21 October 2024

TPA di Indonesia Darurat: Krisis Pengelolaan Sampah yang Mengancam Lingkungan dan Kesehatan

Indonesia saat ini menghadapi situasi darurat terkait Tempat Pembuangan Akhir (TPA) yang semakin memprihatinkan. Pertumbuhan penduduk yang pesat dan konsumsi yang terus meningkat berbanding lurus dengan timbunan sampah yang dihasilkan. Sayangnya, banyak TPA di Indonesia sudah mencapai titik jenuh, tidak lagi mampu menampung sampah yang terus menumpuk. Krisis ini menimbulkan ancaman serius, baik bagi lingkungan maupun kesehatan masyarakat.

Kondisi TPA di Indonesia

Menurut data dari Kementerian Lingkungan Hidup dan Kehutanan (KLHK), dari total 2.700 TPA yang ada di Indonesia, hanya sekitar 10% yang menerapkan sistem pengelolaan sampah dengan metode sanitary landfill, yaitu metode yang lebih aman dan ramah lingkungan. Sisanya, sebagian besar TPA masih menggunakan metode open dumping, di mana sampah dibiarkan begitu saja tanpa ada pengelolaan yang memadai. Metode ini berpotensi mencemari tanah, air tanah, dan udara, serta memicu kebakaran yang menghasilkan gas metana, salah satu penyebab perubahan iklim.

Contoh nyata dari krisis ini adalah TPA Bantar Gebang di Bekasi, Jawa Barat, yang menampung sekitar 7.000 ton sampah setiap harinya dari DKI Jakarta. Meski menjadi salah satu TPA terbesar di Asia Tenggara, Bantar Gebang sudah berada di ambang batas kapasitasnya. Timbunan sampah yang menggunung tak hanya menghasilkan bau busuk, tetapi juga meningkatkan risiko longsor sampah yang berbahaya.

Dampak Lingkungan dan Kesehatan

TPA yang tidak dikelola dengan baik menyebabkan berbagai dampak negatif, seperti pencemaran air tanah oleh lindi (leachate), zat cair yang merembes dari timbunan sampah. Lindi ini mengandung zat-zat berbahaya yang dapat mencemari sumur warga sekitar dan mengancam kesehatan mereka.
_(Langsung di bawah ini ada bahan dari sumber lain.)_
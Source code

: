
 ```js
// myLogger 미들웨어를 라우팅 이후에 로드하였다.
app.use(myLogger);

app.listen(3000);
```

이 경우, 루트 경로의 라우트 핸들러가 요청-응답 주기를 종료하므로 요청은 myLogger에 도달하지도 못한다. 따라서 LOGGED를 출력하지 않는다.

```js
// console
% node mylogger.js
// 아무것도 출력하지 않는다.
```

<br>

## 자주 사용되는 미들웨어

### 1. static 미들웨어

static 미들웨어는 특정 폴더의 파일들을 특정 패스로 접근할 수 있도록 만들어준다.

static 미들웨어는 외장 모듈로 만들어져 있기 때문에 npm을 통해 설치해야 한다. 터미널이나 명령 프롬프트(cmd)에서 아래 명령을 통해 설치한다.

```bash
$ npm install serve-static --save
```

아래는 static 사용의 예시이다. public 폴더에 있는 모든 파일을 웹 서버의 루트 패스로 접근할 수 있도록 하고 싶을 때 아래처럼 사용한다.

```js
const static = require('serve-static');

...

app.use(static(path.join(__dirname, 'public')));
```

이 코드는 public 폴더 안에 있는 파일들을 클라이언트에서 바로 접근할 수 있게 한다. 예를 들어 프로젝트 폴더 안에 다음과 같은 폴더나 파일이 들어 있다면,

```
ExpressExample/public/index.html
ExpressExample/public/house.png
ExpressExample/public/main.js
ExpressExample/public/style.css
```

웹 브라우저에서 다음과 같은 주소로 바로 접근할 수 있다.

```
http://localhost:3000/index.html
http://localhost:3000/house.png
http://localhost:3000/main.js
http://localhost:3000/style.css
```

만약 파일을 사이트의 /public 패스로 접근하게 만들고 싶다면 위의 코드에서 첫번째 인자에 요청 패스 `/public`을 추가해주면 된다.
Selain itu, TPA yang tidak tertutup dengan benar menghasilkan gas metana, gas rumah kaca yang sangat berpotensi mempercepat pemanasan global.

Masalah lain yang sering terjadi di sekitar TPA adalah meningkatnya jumlah lalat, tikus, dan hama lainnya yang membawa berbagai penyakit. Banyak kasus di mana masyarakat yang tinggal di dekat TPA mengalami penyakit pernapasan, kulit, dan penyakit menular lainnya karena kontak langsung dengan sampah dan polusi udara.

Tindakan yang Perlu Diambil

Krisis ini membutuhkan perhatian serius dan langkah nyata dari pemerintah, swasta, serta masyarakat. Beberapa solusi yang bisa diambil antara lain:

  1. Perbaikan Infrastruktur TPA: Pemerintah perlu meningkatkan jumlah TPA yang menerapkan metode sanitary landfill dan menutup TPA open dumping secara bertahap. Teknologi pengelolaan sampah yang lebih modern, seperti waste-to-energy, juga perlu dipertimbangkan.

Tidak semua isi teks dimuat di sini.